● **WHAT TO WORK ON**:
In the records below, find each line with the word "satisfies" and copy it.

Dataset records
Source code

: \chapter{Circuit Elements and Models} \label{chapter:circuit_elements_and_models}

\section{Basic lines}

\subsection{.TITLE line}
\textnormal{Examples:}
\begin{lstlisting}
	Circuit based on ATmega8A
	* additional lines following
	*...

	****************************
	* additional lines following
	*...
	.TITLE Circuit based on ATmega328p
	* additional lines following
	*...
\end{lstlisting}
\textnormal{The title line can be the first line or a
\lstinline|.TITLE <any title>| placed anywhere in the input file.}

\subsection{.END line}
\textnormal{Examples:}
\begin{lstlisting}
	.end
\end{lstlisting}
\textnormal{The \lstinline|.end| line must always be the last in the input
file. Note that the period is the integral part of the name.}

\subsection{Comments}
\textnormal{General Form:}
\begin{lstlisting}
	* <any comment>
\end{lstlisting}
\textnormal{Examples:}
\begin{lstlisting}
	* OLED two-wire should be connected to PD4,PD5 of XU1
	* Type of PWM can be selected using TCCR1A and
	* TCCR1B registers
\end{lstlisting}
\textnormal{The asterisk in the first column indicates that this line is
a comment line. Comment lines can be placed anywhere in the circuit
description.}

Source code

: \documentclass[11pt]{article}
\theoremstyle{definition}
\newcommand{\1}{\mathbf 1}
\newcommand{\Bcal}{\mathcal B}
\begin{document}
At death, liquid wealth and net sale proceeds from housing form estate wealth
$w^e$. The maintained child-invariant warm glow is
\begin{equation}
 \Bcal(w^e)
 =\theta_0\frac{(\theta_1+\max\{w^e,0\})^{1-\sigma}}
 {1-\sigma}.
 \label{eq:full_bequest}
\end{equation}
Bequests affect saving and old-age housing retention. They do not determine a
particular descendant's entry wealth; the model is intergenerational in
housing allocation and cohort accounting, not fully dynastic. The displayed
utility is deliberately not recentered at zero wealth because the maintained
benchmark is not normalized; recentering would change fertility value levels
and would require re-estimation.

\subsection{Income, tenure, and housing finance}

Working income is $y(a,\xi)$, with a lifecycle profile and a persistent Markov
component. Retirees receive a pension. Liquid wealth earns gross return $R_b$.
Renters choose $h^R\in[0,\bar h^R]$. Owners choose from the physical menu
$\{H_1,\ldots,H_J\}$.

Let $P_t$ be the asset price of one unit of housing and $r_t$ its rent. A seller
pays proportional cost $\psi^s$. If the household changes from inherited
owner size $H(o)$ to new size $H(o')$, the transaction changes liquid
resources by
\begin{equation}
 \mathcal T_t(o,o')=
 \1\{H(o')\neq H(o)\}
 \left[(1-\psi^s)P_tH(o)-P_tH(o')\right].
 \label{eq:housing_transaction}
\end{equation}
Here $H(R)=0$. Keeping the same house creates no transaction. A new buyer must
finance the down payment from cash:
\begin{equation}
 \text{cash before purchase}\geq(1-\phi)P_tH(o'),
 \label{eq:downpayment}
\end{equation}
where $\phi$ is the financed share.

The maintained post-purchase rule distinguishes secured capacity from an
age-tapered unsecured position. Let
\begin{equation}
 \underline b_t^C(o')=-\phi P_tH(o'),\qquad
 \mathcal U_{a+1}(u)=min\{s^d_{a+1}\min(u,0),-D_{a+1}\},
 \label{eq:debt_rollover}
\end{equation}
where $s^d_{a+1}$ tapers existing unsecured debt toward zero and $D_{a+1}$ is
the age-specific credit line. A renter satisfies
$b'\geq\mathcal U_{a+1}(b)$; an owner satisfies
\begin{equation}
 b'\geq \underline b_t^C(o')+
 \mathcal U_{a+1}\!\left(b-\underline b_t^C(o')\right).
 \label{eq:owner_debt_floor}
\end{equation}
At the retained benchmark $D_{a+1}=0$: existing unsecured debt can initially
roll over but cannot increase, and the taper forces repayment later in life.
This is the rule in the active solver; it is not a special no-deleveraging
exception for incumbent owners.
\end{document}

● **PROBLEM SOLUTION**:
the age-specific credit line. A renter satisfies
$b'\geq\mathcal U_{a+1}(b)$; an owner satisfies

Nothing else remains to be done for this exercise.